Counterpart exclusion is a problem, not only because the High Castle series tells us so little about it, but because of its spectacular ill fit with the many worlds interpretation of quantum mechanics. 

What time is it on an alternative world?

Alternate worlds are a frequent feature of time travel fiction. They are thought, among other virtues, to sidestep the shooting-your-grandfather paradox, a virtue they only have, however, if the travel is one way. 

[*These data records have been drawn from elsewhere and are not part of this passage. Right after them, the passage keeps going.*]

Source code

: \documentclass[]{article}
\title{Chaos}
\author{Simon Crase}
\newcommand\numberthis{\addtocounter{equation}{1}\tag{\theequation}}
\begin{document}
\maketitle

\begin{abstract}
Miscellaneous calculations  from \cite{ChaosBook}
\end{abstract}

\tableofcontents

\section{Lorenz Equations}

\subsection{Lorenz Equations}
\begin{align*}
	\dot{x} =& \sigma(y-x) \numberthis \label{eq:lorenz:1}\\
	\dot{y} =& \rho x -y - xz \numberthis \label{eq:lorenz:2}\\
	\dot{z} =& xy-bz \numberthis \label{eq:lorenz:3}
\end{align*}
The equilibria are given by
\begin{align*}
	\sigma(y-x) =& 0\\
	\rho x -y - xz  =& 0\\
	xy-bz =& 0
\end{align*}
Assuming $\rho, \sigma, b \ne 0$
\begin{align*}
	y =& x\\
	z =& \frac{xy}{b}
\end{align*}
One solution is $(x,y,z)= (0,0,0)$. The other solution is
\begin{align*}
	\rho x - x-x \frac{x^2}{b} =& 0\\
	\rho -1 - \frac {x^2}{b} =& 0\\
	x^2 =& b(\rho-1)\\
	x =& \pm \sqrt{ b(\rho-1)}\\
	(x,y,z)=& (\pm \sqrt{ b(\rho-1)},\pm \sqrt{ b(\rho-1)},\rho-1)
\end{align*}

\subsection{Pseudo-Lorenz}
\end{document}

Do the many worlds of the series have determinate temporal relations? From the trips to the John-Smith-insurance-salesman world by Juliana via an act of will to escape murder and by Reichsmarschal Smith and other Nazis via the Nebenwelt device, it would seem that a well behaved temporal relationship exists between the two worlds. At least, later excursions from the Nazi world to the Allied world never end up in an earlier, but always a later Allied world. If you visited on May Day, a subsequent trip is not going to land you on April Fools’ Day.  Moreover, Smith’s two day and Juliana’s several day off-world sojourns seem consistent with their having been away from their home world for that duration. If this is right, then we might conclude that there is a particularly simple time relationship between the two worlds, roughly expressible by saying they have the same time.

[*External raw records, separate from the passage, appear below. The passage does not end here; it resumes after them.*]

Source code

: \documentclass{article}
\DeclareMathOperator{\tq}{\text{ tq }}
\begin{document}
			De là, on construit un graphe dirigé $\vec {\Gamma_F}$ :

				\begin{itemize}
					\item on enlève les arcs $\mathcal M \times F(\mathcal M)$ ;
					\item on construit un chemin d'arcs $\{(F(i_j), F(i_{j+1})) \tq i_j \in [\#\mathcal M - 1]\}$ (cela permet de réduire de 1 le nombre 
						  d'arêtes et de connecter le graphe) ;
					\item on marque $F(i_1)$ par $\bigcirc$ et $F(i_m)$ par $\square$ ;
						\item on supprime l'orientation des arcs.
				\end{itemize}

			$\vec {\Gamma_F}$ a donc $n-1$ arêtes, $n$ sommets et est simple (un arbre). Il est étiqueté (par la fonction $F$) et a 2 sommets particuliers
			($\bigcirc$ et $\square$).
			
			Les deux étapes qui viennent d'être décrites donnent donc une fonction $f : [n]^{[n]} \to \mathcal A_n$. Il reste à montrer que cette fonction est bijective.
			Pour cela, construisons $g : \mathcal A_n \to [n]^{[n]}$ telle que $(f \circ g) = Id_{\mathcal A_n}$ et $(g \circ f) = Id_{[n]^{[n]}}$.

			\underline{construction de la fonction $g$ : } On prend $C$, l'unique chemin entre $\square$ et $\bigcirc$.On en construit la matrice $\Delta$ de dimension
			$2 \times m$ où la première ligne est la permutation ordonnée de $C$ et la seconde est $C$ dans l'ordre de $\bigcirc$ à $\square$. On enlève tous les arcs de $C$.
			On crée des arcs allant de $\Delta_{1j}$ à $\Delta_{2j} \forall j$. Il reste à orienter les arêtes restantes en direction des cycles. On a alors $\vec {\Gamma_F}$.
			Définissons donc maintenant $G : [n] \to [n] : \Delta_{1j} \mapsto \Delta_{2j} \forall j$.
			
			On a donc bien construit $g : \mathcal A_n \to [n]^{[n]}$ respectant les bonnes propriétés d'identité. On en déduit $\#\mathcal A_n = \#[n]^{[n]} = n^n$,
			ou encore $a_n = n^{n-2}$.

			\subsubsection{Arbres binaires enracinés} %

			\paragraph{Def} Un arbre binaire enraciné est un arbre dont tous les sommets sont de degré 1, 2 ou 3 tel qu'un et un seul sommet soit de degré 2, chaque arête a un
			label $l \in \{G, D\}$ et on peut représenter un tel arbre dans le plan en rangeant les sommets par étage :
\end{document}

You might wonder if this could be consistent with the relativity of simultaneity. There is some solace in the fact that the New Yorks of both worlds had, only a few years ago, pre-branch, the exact same spatial and temporal relation to everything else in the universe. After the branching neither, so far as we know, has experienced any changes of significance on an astronomical scale. So why wouldn’t their respective times still be marching along together? (I have some doubts about this argument.) 
 
Unfortunately for the simplicity of inter-world time, Juliana seems to have a few “memories” of future events, perhaps the future of other worlds, perhaps even of her own. Somehow the multiverse must permit time travel, at least of information. 

The Man in the High Castle – the book  

The Amazon series differs from the Philip K. Dick’s novel in ways too many and too great to go into. (One example, John Smith and family are not in the book at all.) In the novel there is reference to only two worlds: the novel’s fascist home world, and the world of a popular novel within the novel, The Grasshopper Lies Heavy. The novel within the novel is set in a world in which the Allies win, but is nonetheless very different from our own. It is Great Britain and the US that are the great powers, with Great Britain moving in expansionist and authoritarian course leading to a cold war with the US. 

It turns out that Grasshopper was, in effect, written by the I Ching, as that ancient Chinese divination text was consulted by its “author” using a seeming chance process. (This purported author was Amendsen, the man whose fortified mountain dwelling earned him the title “man in the high castle.” So there are some similarities between book and series. However, Amendsen of the book had no films and lived in suburban Cheyenne when found by Juliana. He seems to have had little interest in making his world more like that of his book, and his wife had less.) 

The I Ching’s “answer” to each of the thousands of Amendsen’s questions controlled every step of the books composition. In a final reveal, protagonist Juliana, throws the coins to ask the I Ching why the existence of The Grasshopper Lies Heavy. The answer: “It means . . . that my book is true.” (p. 272.)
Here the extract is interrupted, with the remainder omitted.